To explore the options of DANE we’ve create a jupyter notebook for you to experiment with creating a DANE documents and tasks yourself.

https://github.com/CLARIAH/DANE/blob/master/examples/dane_example.ipynb

Instead of performing any interaction with a DANE server, the examples work with a DummyHandler which implements all the required handler functionality. The DummyHandler simply stores all information in variables, as such there is no persistence of the data, but it does allow for experimenting with DANE.

An example worker

DANE workers have been designed such that very little boilerplate code is necessary. Nonetheless, some boilerplate is required to ensure we can rely on the logic defined in the DANE.base_classes.base_worker.

In this example we will break down the code on how to construct a worker which returns the file size of a source file.

We’ll start by defining a new class, which we have appropriately named filesize_worker. We ensure that it inherits from DANE.base_classes.base_worker, and then we’re ready to start adding logic.

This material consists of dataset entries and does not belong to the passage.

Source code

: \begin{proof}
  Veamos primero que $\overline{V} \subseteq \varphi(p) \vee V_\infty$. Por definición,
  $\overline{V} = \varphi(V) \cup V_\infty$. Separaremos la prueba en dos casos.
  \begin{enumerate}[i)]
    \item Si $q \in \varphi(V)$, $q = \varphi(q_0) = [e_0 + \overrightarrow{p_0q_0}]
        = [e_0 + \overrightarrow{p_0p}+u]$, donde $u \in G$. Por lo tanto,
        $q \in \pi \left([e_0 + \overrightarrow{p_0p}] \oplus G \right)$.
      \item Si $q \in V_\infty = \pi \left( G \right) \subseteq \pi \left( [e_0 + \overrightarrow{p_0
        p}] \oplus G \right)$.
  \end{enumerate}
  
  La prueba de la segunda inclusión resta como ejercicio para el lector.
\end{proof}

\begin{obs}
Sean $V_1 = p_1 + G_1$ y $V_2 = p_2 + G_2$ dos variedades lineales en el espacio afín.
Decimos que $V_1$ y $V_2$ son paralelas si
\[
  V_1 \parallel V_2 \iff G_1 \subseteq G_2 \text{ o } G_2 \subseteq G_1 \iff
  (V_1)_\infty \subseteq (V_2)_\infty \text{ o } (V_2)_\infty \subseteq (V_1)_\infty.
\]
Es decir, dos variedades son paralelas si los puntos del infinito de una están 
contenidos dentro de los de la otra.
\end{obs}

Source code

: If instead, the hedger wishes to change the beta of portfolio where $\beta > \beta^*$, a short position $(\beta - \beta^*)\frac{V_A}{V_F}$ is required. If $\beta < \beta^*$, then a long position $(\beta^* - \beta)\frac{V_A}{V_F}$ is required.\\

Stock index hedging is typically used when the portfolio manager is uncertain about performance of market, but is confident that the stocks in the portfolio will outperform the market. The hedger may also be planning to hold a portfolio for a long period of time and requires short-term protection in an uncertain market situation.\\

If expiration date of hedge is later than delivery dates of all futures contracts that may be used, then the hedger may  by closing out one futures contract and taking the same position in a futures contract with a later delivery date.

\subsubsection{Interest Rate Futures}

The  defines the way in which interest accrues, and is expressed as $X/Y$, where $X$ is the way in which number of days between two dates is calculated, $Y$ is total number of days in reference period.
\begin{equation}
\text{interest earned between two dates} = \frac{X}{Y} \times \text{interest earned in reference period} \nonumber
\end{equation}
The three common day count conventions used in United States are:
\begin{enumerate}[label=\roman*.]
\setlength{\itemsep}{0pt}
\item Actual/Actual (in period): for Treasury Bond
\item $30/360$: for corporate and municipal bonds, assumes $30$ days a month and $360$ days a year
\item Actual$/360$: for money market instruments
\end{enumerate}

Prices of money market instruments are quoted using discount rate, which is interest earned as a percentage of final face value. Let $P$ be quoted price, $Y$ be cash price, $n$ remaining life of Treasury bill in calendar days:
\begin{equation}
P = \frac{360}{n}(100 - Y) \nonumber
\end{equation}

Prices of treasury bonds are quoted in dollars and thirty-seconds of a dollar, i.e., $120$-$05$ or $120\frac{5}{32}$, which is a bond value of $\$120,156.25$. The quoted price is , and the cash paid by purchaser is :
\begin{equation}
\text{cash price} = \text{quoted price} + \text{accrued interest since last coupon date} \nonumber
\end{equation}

class filesize_worker(DANE.base_classes.base_worker):
    __queue_name = 'filesize_queue'
    __binding_key = '#.FILESIZE'

    def __init__(self, config):
        super().__init__(queue=self.__queue_name,
                binding_key=self.__binding_key, config=config)

First, we define two class constants with the name of the queue the worker should use, and the binding key. We want all workers of the same type to share the same queue name, so if we start multiple workers they can divide the work.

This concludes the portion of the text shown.